[PROVIDED INFORMATION]

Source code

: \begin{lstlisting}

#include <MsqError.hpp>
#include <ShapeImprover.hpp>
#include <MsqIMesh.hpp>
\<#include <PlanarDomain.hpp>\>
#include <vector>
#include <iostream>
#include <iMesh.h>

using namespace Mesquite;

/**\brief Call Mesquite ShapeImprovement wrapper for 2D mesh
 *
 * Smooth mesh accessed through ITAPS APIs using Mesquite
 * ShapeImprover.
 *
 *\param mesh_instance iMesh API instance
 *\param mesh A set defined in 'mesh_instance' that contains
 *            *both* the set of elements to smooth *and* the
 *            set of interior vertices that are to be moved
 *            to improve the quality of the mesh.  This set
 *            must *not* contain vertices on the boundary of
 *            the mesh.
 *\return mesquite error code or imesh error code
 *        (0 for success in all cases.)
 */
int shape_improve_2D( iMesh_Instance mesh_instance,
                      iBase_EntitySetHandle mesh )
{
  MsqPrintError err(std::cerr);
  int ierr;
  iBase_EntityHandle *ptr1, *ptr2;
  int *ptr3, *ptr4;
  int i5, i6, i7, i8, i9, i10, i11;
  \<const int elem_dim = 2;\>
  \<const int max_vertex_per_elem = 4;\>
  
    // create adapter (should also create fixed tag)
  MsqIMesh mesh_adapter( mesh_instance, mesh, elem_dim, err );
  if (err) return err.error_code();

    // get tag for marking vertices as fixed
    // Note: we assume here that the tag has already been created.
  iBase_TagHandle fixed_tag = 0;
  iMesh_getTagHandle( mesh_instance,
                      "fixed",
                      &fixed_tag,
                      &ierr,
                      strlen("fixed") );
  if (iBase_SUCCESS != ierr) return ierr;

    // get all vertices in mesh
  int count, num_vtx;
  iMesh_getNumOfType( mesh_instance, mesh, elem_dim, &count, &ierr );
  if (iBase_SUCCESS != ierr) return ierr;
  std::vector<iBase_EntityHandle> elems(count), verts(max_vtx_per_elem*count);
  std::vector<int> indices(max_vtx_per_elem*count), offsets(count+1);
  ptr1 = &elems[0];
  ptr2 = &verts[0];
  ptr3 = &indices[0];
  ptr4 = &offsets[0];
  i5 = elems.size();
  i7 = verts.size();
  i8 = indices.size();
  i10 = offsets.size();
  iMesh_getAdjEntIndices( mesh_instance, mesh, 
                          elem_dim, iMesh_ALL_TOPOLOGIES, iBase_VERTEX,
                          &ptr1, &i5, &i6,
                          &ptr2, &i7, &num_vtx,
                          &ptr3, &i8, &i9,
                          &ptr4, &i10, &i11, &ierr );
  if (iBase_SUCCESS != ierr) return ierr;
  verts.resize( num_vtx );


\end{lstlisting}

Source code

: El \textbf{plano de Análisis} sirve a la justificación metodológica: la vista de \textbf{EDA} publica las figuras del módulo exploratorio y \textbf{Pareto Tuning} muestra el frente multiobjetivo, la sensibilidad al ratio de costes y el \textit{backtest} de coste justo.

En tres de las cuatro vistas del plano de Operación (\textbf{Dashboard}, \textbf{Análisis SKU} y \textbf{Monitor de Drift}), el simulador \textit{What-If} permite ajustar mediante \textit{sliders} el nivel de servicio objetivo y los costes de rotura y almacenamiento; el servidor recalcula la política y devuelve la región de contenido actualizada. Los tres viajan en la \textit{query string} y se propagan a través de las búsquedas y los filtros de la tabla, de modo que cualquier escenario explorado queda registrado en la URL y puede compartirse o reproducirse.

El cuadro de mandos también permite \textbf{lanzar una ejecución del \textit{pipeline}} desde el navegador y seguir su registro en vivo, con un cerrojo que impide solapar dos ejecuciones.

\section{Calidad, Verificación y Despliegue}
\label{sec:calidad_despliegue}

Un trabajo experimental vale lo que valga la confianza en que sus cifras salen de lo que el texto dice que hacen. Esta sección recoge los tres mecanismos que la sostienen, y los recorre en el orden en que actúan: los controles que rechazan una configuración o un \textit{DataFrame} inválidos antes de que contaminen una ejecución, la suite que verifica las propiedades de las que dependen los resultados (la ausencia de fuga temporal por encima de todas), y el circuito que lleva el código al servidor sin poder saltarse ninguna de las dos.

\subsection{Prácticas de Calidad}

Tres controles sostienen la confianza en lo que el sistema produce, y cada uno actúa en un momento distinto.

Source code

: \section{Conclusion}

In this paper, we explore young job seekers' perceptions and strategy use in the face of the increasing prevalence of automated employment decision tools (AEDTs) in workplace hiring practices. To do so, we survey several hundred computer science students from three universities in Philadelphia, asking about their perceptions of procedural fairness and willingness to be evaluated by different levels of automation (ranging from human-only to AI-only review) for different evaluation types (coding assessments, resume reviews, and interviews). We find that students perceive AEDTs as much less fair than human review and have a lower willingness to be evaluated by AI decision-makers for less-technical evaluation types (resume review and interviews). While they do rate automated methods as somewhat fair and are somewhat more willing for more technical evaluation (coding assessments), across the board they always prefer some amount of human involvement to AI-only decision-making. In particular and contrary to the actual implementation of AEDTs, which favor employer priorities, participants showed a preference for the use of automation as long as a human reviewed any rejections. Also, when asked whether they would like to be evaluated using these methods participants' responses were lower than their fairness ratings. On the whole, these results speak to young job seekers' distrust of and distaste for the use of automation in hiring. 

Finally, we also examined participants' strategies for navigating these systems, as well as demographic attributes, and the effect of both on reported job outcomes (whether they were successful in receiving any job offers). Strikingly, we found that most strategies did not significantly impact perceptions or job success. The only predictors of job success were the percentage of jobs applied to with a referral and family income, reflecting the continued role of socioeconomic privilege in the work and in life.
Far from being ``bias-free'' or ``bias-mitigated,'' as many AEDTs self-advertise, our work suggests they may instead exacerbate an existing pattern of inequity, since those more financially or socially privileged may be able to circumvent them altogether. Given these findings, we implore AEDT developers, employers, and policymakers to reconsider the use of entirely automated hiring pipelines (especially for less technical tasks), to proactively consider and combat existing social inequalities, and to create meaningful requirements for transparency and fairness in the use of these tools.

[/PROVIDED INFORMATION]

## TASK INSTRUCTIONS
Report each line of the material in which the string "ierr" occurs.

## EXPECTED OUTPUT
  int ierr;
                      &ierr,
  if (iBase_SUCCESS != ierr) return ierr;
  iMesh_getNumOfType( mesh_instance, mesh, elem_dim, &count, &ierr );
  if (iBase_SUCCESS != ierr) return ierr;
                          &ptr4, &i10, &i11, &ierr );
  if (iBase_SUCCESS != ierr) return ierr;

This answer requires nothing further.